→ Work to be completed: Repeat nothing but the lines below running from the one containing "I have created" to the one containing "as a configMap". Keep both end lines.

======== Source records

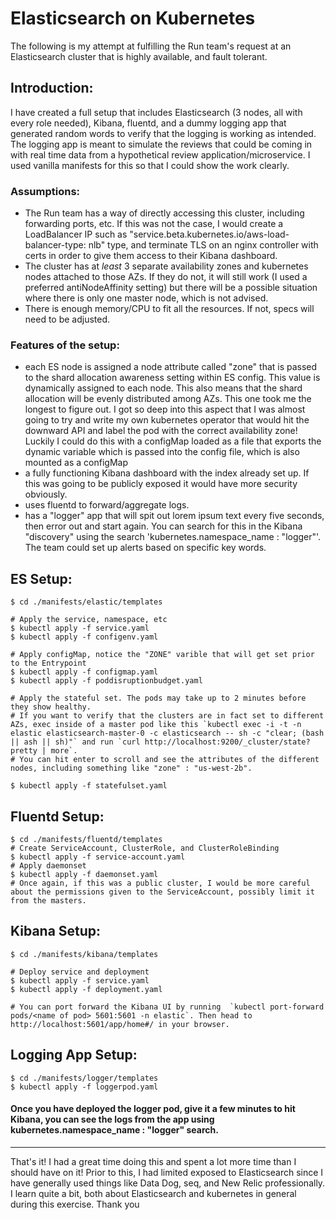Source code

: # Elasticsearch on Kubernetes
[INSTRUCTIONS.md]: ./INSTRUCTIONS.md


The following is my attempt at fulfilling the Run team's request at an Elasticsearch cluster that is highly available, and fault tolerant.

## Introduction:

I have created a full setup that includes Elasticsearch (3 nodes, all with every role needed), Kibana, fluentd, and a dummy logging app that generated random words to verify that the logging is working as intended. The logging app is meant to simulate the reviews that could be coming in with real time data from a hypothetical review application/microservice. I used vanilla manifests for this so that I could show the work clearly.

### Assumptions:
  * The Run team has a way of directly accessing this cluster, including forwarding ports, etc. If this was not the case, I would create a LoadBalancer IP such as "service.beta.kubernetes.io/aws-load-balancer-type: nlb" type, and terminate TLS on an nginx controller with certs in order to give them access to their Kibana dashboard. 
  * The cluster has at *least* 3 separate availability zones and kubernetes nodes attached to those AZs. If they do not, it will still work (I used a preferred antiNodeAffinity setting) but there will be a possible situation where there is only one master node, which is not advised.
  * There is enough memory/CPU to fit all the resources. If not, specs will need to be adjusted.

### Features of the setup:
  * each ES node is assigned a node attribute called "zone" that is passed to the shard allocation awareness setting within ES config. This value is dynamically assigned to each node. This also means that the shard allocation will be evenly distributed among AZs. This one took me the longest to figure out. I got so deep into this aspect that I was almost going to try and write my own kubernetes operator that would hit the downward API and label the pod with the correct availability zone! Luckily I could do this with a configMap loaded as a file that exports the dynamic variable which is passed into the config file, which is also mounted as a configMap
  * a fully functioning Kibana dashboard with the index already set up. If this was going to be publicly exposed it would have more security obviously.
  * uses fluentd to forward/aggregate logs. 
  * has a "logger" app that will spit out lorem ipsum text every five seconds, then error out and start again. You can search for this in the Kibana "discovery" using the search 'kubernetes.namespace_name : "logger"'. The team could set up alerts based on specific key words.


## ES Setup:
```
$ cd ./manifests/elastic/templates

# Apply the service, namespace, etc
$ kubectl apply -f service.yaml
$ kubectl apply -f configenv.yaml

# Apply configMap, notice the "ZONE" varible that will get set prior to the Entrypoint
$ kubectl apply -f configmap.yaml
$ kubectl apply -f poddisruptionbudget.yaml

# Apply the stateful set. The pods may take up to 2 minutes before they show healthy. 
# If you want to verify that the clusters are in fact set to different AZs, exec inside of a master pod like this `kubectl exec -i -t -n elastic elasticsearch-master-0 -c elasticsearch -- sh -c "clear; (bash || ash || sh)"` and run `curl http://localhost:9200/_cluster/state?pretty | more`. 
# You can hit enter to scroll and see the attributes of the different nodes, including something like "zone" : "us-west-2b".

$ kubectl apply -f statefulset.yaml
```

## Fluentd Setup:
```
$ cd ./manifests/fluentd/templates
# Create ServiceAccount, ClusterRole, and ClusterRoleBinding
$ kubectl apply -f service-account.yaml
# Apply daemonset
$ kubectl apply -f daemonset.yaml
# Once again, if this was a public cluster, I would be more careful about the permissions given to the ServiceAccount, possibly limit it from the masters.
```

## Kibana Setup:
```
$ cd ./manifests/kibana/templates

# Deploy service and deployment
$ kubectl apply -f service.yaml
$ kubectl apply -f deployment.yaml

# You can port forward the Kibana UI by running  `kubectl port-forward pods/<name of pod> 5601:5601 -n elastic`. Then head to http://localhost:5601/app/home#/ in your browser.
```
## Logging App Setup:
```
$ cd ./manifests/logger/templates
$ kubectl apply -f loggerpod.yaml
```

#### Once you have deployed the logger pod, give it a few minutes to hit Kibana, you can see the logs from the app using kubernetes.namespace_name : "logger" search.

---------


That's it! I had a great time doing this and spent a lot more time than I should have on it! Prior to this, I had limited exposed to Elasticsearch since I have generally used things like Data Dog, seq, and New Relic professionally. I learn quite a bit, both about Elasticsearch and kubernetes in general during this exercise. Thank you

================

→ Reply:
I have created a full setup that includes Elasticsearch (3 nodes, all with every role needed), Kibana, fluentd, and a dummy logging app that generated random words to verify that the logging is working as intended. The logging app is meant to simulate the reviews that could be coming in with real time data from a hypothetical review application/microservice. I used vanilla manifests for this so that I could show the work clearly.

### Assumptions:
  * The Run team has a way of directly accessing this cluster, including forwarding ports, etc. If this was not the case, I would create a LoadBalancer IP such as "service.beta.kubernetes.io/aws-load-balancer-type: nlb" type, and terminate TLS on an nginx controller with certs in order to give them access to their Kibana dashboard. 
  * The cluster has at *least* 3 separate availability zones and kubernetes nodes attached to those AZs. If they do not, it will still work (I used a preferred antiNodeAffinity setting) but there will be a possible situation where there is only one master node, which is not advised.
  * There is enough memory/CPU to fit all the resources. If not, specs will need to be adjusted.

### Features of the setup:
  * each ES node is assigned a node attribute called "zone" that is passed to the shard allocation awareness setting within ES config. This value is dynamically assigned to each node. This also means that the shard allocation will be evenly distributed among AZs. This one took me the longest to figure out. I got so deep into this aspect that I was almost going to try and write my own kubernetes operator that would hit the downward API and label the pod with the correct availability zone! Luckily I could do this with a configMap loaded as a file that exports the dynamic variable which is passed into the config file, which is also mounted as a configMap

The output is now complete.